# TASK STATEMENT
Only lines containing "label" belong in the answer, each copied from the entries below.

** Opening STUDY MATERIAL block **

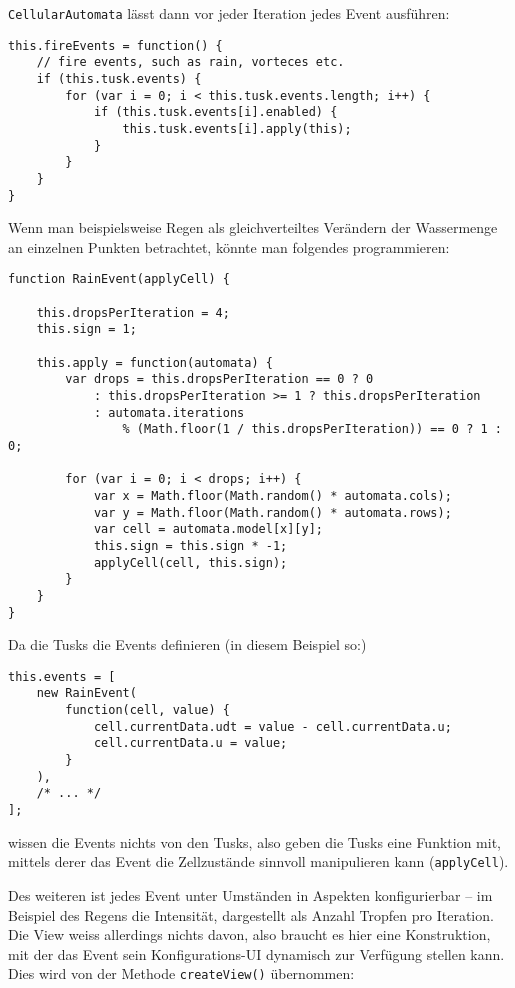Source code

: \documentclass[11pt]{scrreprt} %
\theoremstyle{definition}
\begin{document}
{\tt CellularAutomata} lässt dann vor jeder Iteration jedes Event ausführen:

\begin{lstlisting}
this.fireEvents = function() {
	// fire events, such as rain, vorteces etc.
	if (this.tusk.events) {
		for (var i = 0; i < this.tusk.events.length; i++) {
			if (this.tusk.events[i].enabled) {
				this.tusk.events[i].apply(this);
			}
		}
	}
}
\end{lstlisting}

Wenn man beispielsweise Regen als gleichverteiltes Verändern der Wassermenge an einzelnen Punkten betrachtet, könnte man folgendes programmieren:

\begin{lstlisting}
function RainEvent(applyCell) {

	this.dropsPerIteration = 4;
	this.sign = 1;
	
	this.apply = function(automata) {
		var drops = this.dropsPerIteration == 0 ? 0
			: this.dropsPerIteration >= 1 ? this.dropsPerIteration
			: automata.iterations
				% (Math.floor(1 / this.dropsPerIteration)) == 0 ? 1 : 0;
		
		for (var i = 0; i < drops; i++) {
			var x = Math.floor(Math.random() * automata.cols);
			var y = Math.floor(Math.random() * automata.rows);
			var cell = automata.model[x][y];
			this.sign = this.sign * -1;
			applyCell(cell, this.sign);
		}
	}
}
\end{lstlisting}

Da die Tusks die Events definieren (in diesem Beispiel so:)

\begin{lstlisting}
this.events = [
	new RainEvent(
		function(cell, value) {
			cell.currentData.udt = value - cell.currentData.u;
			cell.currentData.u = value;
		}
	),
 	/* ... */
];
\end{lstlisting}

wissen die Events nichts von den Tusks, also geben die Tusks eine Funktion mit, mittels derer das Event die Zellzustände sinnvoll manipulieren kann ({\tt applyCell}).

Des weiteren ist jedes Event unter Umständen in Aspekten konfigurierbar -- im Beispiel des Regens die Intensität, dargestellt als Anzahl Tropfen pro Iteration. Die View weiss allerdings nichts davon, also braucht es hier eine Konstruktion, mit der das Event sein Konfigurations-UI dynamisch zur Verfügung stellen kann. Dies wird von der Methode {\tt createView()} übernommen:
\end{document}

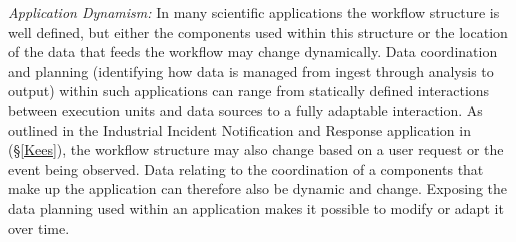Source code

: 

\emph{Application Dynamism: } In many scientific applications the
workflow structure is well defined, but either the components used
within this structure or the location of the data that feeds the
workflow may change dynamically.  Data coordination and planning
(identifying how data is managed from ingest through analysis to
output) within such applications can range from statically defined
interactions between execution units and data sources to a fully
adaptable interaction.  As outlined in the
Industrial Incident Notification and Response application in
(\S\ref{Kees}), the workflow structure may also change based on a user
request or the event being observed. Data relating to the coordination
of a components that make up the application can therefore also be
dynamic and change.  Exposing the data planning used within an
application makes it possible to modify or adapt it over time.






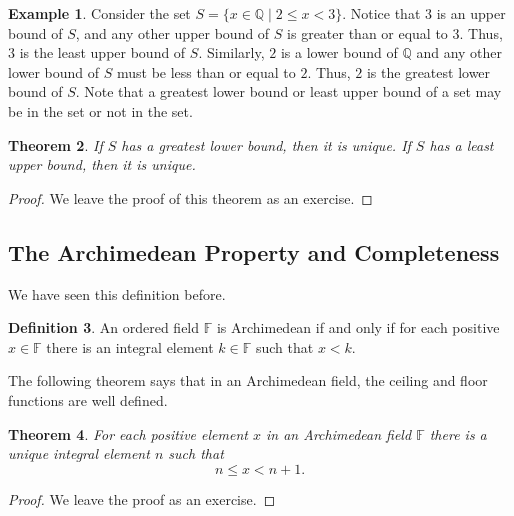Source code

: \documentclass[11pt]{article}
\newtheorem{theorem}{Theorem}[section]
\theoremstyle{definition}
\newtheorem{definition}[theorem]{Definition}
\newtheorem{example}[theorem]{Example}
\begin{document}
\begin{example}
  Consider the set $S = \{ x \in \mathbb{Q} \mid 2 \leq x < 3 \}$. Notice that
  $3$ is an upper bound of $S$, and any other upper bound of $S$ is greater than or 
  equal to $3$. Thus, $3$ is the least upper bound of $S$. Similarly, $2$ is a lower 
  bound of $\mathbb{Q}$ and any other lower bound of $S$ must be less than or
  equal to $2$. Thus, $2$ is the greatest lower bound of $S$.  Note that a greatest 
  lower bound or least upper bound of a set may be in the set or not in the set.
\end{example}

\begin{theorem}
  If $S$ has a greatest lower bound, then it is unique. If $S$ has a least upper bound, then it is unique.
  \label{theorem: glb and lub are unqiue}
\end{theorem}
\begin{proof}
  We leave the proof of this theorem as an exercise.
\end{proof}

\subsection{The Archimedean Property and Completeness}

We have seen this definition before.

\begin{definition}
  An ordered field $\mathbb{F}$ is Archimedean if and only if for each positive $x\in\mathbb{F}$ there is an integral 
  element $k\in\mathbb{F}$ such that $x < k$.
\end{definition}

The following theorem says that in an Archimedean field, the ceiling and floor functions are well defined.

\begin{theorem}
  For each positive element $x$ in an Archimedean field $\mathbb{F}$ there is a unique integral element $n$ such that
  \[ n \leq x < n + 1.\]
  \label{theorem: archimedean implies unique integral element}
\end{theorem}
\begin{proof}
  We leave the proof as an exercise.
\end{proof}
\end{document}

** Closing STUDY MATERIAL block **

# PROBLEM SOLUTION
  \label{theorem: glb and lub are unqiue}
  \label{theorem: archimedean implies unique integral element}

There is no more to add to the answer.